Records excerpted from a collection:
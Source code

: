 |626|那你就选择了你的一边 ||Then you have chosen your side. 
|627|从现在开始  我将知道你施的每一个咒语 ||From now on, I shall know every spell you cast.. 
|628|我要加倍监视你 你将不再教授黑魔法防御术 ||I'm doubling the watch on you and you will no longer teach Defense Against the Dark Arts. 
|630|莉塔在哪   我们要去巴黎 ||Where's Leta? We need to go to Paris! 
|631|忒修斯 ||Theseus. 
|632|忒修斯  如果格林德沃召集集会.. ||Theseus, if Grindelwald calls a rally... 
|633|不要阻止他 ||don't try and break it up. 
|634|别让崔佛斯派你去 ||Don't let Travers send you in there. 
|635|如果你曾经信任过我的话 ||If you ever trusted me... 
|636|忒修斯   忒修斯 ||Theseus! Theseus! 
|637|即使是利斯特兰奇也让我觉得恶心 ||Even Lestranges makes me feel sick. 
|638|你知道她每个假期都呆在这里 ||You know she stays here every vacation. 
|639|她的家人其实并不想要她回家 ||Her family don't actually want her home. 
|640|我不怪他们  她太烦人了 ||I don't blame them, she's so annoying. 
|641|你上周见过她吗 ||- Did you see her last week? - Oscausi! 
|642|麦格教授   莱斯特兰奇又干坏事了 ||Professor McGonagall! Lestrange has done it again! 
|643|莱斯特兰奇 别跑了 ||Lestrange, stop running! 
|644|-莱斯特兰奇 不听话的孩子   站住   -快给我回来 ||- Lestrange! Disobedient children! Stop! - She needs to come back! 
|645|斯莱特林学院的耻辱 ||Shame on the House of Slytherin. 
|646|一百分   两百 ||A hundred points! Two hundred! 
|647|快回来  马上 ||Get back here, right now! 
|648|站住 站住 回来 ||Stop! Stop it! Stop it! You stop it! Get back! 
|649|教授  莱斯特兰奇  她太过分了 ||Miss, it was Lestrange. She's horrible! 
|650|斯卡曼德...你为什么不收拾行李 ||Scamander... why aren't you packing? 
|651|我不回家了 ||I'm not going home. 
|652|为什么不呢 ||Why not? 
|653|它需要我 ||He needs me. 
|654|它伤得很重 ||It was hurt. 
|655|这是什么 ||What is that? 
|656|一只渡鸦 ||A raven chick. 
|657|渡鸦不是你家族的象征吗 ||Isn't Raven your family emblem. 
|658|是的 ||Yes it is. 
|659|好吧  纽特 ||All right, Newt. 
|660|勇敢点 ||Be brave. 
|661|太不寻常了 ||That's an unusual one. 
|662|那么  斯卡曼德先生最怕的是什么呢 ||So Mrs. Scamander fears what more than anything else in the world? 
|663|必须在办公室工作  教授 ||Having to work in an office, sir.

▶ _What is needed_: Set down, unchanged, only those lines above that fall between the line with "want her home." and the line with "an unusual one.", the two end lines included.

▶ _Written solution_:
|639|她的家人其实并不想要她回家 ||Her family don't actually want her home. 
|640|我不怪他们  她太烦人了 ||I don't blame them, she's so annoying. 
|641|你上周见过她吗 ||- Did you see her last week? - Oscausi! 
|642|麦格教授   莱斯特兰奇又干坏事了 ||Professor McGonagall! Lestrange has done it again! 
|643|莱斯特兰奇 别跑了 ||Lestrange, stop running! 
|644|-莱斯特兰奇 不听话的孩子   站住   -快给我回来 ||- Lestrange! Disobedient children! Stop! - She needs to come back! 
|645|斯莱特林学院的耻辱 ||Shame on the House of Slytherin. 
|646|一百分   两百 ||A hundred points! Two hundred! 
|647|快回来  马上 ||Get back here, right now! 
|648|站住 站住 回来 ||Stop! Stop it! Stop it! You stop it! Get back! 
|649|教授  莱斯特兰奇  她太过分了 ||Miss, it was Lestrange. She's horrible! 
|650|斯卡曼德...你为什么不收拾行李 ||Scamander... why aren't you packing? 
|651|我不回家了 ||I'm not going home. 
|652|为什么不呢 ||Why not? 
|653|它需要我 ||He needs me. 
|654|它伤得很重 ||It was hurt. 
|655|这是什么 ||What is that? 
|656|一只渡鸦 ||A raven chick. 
|657|渡鸦不是你家族的象征吗 ||Isn't Raven your family emblem. 
|658|是的 ||Yes it is. 
|659|好吧  纽特 ||All right, Newt. 
|660|勇敢点 ||Be brave. 
|661|太不寻常了 ||That's an unusual one. 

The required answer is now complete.